Specific adsorption of phosphate ions on proteins evidenced by capillary electrophoresis and reversed-phase high-performance liquid chromatography

Abstract

Specific adsorption of phosphate ions at pH=7.0 was studied on different proteins, either counter-ions of phosphate (lysozyme, lactoferrin) or co-ion of phosphate (α-lactalbumin). The theoretical electrophoretic mobility of globular proteins lysozyme and α-lactalbumin (apo and holo (+1 calcium per molecule) forms) was compared with those measured by capillary electrophoresis in phosphate at pH 7.0, versus the ionic strength (I) in the range 0–0.775 mol L −1. The specific adsorption of phosphate ions was evidenced by difference. From the experimental charge number ( Z eff) of protein in phosphate medium, a phosphate content per protein molecule was determined at pH=7.0. • For lactoferrin (p I=8–9), the electrophoretic mobility ( μ) was constant and negative, highlighting a charge reversal due to phosphate adsorption. • For α-lactalbumin (holo form) experimental μ was roughly constant and more negative than predicted. Z eff increased continuously from −4 to −11 in the ionic strength range from 0.005 to 0.775 mol l −1, respectively.

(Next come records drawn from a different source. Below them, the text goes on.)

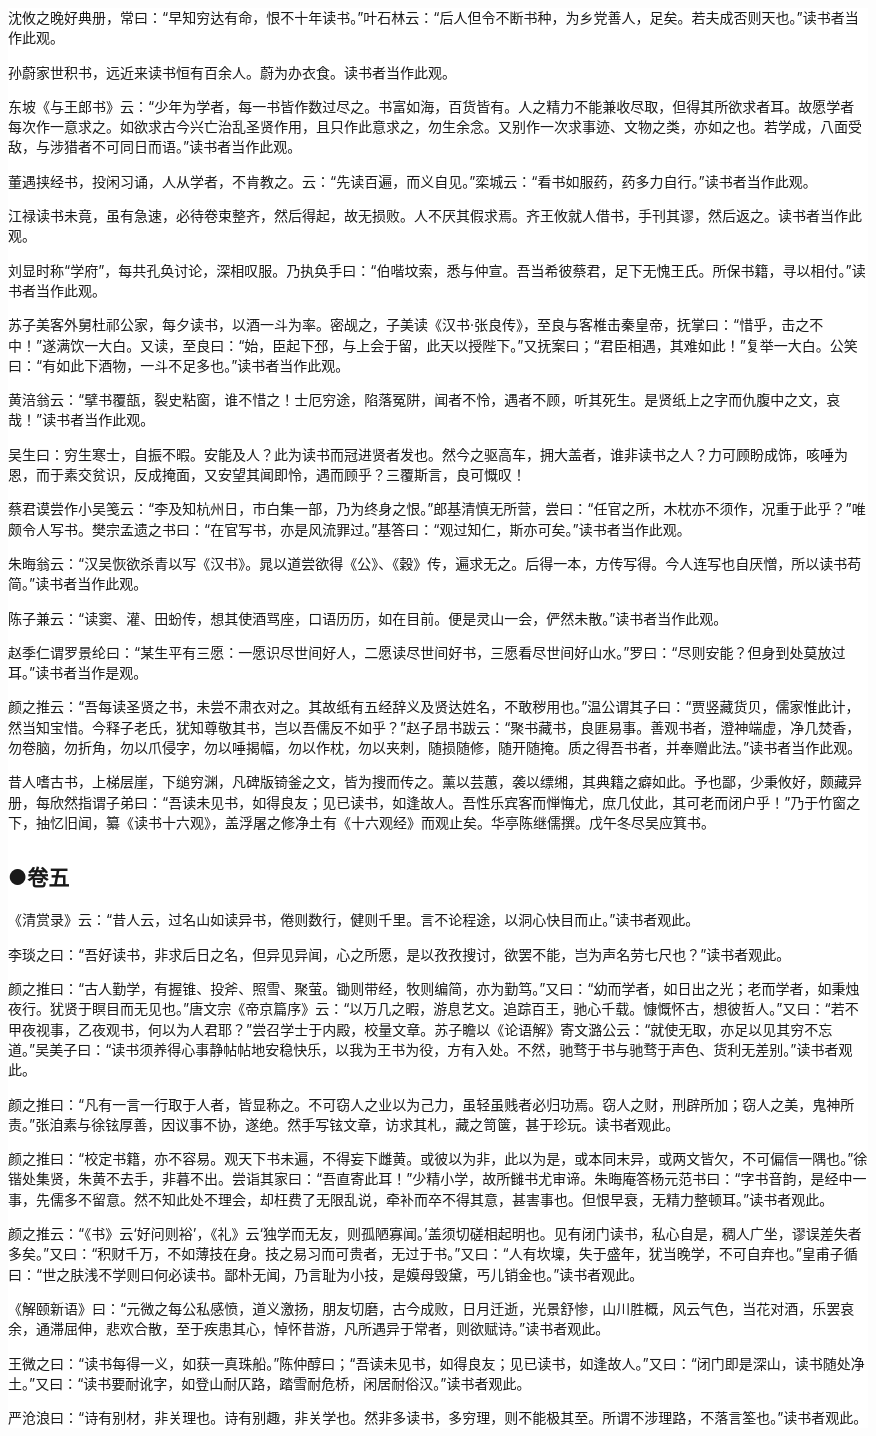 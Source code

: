 沈攸之晚好典册，常曰：“早知穷达有命，恨不十年读书。”叶石林云：“后人但令不断书种，为乡党善人，足矣。若夫成否则天也。”读书者当作此观。  

孙蔚家世积书，远近来读书恒有百余人。蔚为办衣食。读书者当作此观。  

东坡《与王郎书》云：“少年为学者，每一书皆作数过尽之。书富如海，百货皆有。人之精力不能兼收尽取，但得其所欲求者耳。故愿学者每次作一意求之。如欲求古今兴亡治乱圣贤作用，且只作此意求之，勿生余念。又别作一次求事迹、文物之类，亦如之也。若学成，八面受敌，与涉猎者不可同日而语。”读书者当作此观。  

董遇挟经书，投闲习诵，人从学者，不肯教之。云：“先读百遍，而义自见。”栾城云：“看书如服药，药多力自行。”读书者当作此观。  

江禄读书未竟，虽有急速，必待卷束整齐，然后得起，故无损败。人不厌其假求焉。齐王攸就人借书，手刊其谬，然后返之。读书者当作此观。  

刘显时称“学府”，每共孔奂讨论，深相叹服。乃执奂手曰：“伯喈坟索，悉与仲宣。吾当希彼蔡君，足下无愧王氏。所保书籍，寻以相付。”读书者当作此观。  

苏子美客外舅杜祁公家，每夕读书，以酒一斗为率。密觇之，子美读《汉书·张良传》，至良与客椎击秦皇帝，抚掌曰：“惜乎，击之不中！”遂满饮一大白。又读，至良曰：“始，臣起下邳，与上会于留，此天以授陛下。”又抚案曰；“君臣相遇，其难如此！”复举一大白。公笑曰：“有如此下酒物，一斗不足多也。”读书者当作此观。  

黄涪翁云：“擘书覆瓿，裂史粘窗，谁不惜之！士厄穷途，陷落冤阱，闻者不怜，遇者不顾，听其死生。是贤纸上之字而仇腹中之文，哀哉！”读书者当作此观。  

吴生曰：穷生寒士，自振不暇。安能及人？此为读书而冠进贤者发也。然今之驱高车，拥大盖者，谁非读书之人？力可顾盼成饰，咳唾为恩，而于素交贫识，反成掩面，又安望其闻即怜，遇而顾乎？三覆斯言，良可慨叹！  

蔡君谟尝作小吴笺云：“李及知杭州日，市白集一部，乃为终身之恨。”郎基清慎无所营，尝曰：“任官之所，木枕亦不须作，况重于此乎？”唯颇令人写书。樊宗孟遗之书曰：“在官写书，亦是风流罪过。”基答曰：“观过知仁，斯亦可矣。”读书者当作此观。  

朱晦翁云：“汉吴恢欲杀青以写《汉书》。晁以道尝欲得《公》、《穀》传，遍求无之。后得一本，方传写得。今人连写也自厌憎，所以读书苟简。”读书者当作此观。  

陈子兼云：“读窦、灌、田蚡传，想其使酒骂座，口语历历，如在目前。便是灵山一会，俨然未散。”读书者当作此观。  

赵季仁谓罗景纶曰：“某生平有三愿：一愿识尽世间好人，二愿读尽世间好书，三愿看尽世间好山水。”罗曰：“尽则安能？但身到处莫放过耳。”读书者当作是观。  

颜之推云：“吾每读圣贤之书，未尝不肃衣对之。其故纸有五经辞义及贤达姓名，不敢秽用也。”温公谓其子曰：“贾竖藏货贝，儒家惟此计，然当知宝惜。今释子老氏，犹知尊敬其书，岂以吾儒反不如乎？”赵子昂书跋云：“聚书藏书，良匪易事。善观书者，澄神端虚，净几焚香，勿卷脑，勿折角，勿以爪侵字，勿以唾揭幅，勿以作枕，勿以夹刺，随损随修，随开随掩。质之得吾书者，并奉赠此法。”读书者当作此观。  

昔人嗜古书，上梯层崖，下缒穷渊，凡碑版锜釜之文，皆为搜而传之。薰以芸蕙，袭以缥缃，其典籍之癖如此。予也鄙，少秉攸好，颇藏异册，每欣然指谓子弟曰：“吾读未见书，如得良友；见已读书，如逢故人。吾性乐宾客而惮悔尤，庶几仗此，其可老而闭户乎！”乃于竹窗之下，抽忆旧闻，纂《读书十六观》，盖浮屠之修净土有《十六观经》而观止矣。华亭陈继儒撰。戊午冬尽吴应箕书。  

## ●卷五  

《清赏录》云：“昔人云，过名山如读异书，倦则数行，健则千里。言不论程途，以洞心快目而止。”读书者观此。  

李琰之曰：“吾好读书，非求后日之名，但异见异闻，心之所愿，是以孜孜搜讨，欲罢不能，岂为声名劳七尺也？”读书者观此。  

颜之推曰：“古人勤学，有握锥、投斧、照雪、聚萤。锄则带经，牧则编简，亦为勤笃。”又曰：“幼而学者，如日出之光；老而学者，如秉烛夜行。犹贤于瞑目而无见也。”唐文宗《帝京篇序》云：“以万几之暇，游息艺文。追踪百王，驰心千载。慷慨怀古，想彼哲人。”又曰：“若不甲夜视事，乙夜观书，何以为人君耶？”尝召学士于内殿，校量文章。苏子瞻以《论语解》寄文潞公云：“就使无取，亦足以见其穷不忘道。”吴美子曰：“读书须养得心事静帖帖地安稳快乐，以我为王书为役，方有入处。不然，驰骛于书与驰骛于声色、货利无差别。”读书者观此。  

颜之推曰：“凡有一言一行取于人者，皆显称之。不可窃人之业以为己力，虽轻虽贱者必归功焉。窃人之财，刑辟所加；窃人之美，鬼神所责。”张洎素与徐铉厚善，因议事不协，遂绝。然手写铉文章，访求其札，藏之笥箧，甚于珍玩。读书者观此。  

颜之推曰：“校定书籍，亦不容易。观天下书未遍，不得妄下雌黄。或彼以为非，此以为是，或本同末异，或两文皆欠，不可偏信一隅也。”徐锴处集贤，朱黄不去手，非暮不出。尝诣其家曰：“吾直寄此耳！”少精小学，故所雠书尤审谛。朱晦庵答杨元范书曰：“字书音韵，是经中一事，先儒多不留意。然不知此处不理会，却枉费了无限乱说，牵补而卒不得其意，甚害事也。但恨早衰，无精力整顿耳。”读书者观此。  

颜之推云：“《书》云‘好问则裕’，《礼》云‘独学而无友，则孤陋寡闻。’盖须切磋相起明也。见有闭门读书，私心自是，稠人广坐，谬误差失者多矣。”又曰：“积财千万，不如薄技在身。技之易习而可贵者，无过于书。”又曰：“人有坎壈，失于盛年，犹当晚学，不可自弃也。”皇甫子循曰：“世之肤浅不学则曰何必读书。鄙朴无闻，乃言耻为小技，是嫫母毁黛，丐儿销金也。”读书者观此。  

《解颐新语》曰：“元微之每公私感愤，道义激扬，朋友切磨，古今成败，日月迁逝，光景舒惨，山川胜概，风云气色，当花对酒，乐罢哀余，通滞屈伸，悲欢合散，至于疾患其心，悼怀昔游，凡所遇异于常者，则欲赋诗。”读书者观此。  

王微之曰：“读书每得一义，如获一真珠船。”陈仲醇曰；“吾读未见书，如得良友；见已读书，如逢故人。”又曰：“闭门即是深山，读书随处净土。”又曰：“读书要耐讹字，如登山耐仄路，踏雪耐危桥，闲居耐俗汉。”读书者观此。  

严沧浪曰：“诗有别材，非关理也。诗有别趣，非关学也。然非多读书，多穷理，则不能极其至。所谓不涉理路，不落言筌也。”读书者观此。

Accordingly, one to six phosphates were bound per molecule, respectively. • For lysozyme, experimental electrophoretic mobility was positive but lower than predicted. Z eff was only discrete values +5 for I in the range 0.001–0.020 mol l −1 and about +3 in the range 0.050–0.500 mol l −1, whereas the theoretical Z value was +7 at pH=7.0. Lysozyme bounds one phosphate at low ionic strength and about two — three at higher ionic strength. Reversed-phase HPLC confirms that adsorption of phosphate is different for the three proteins.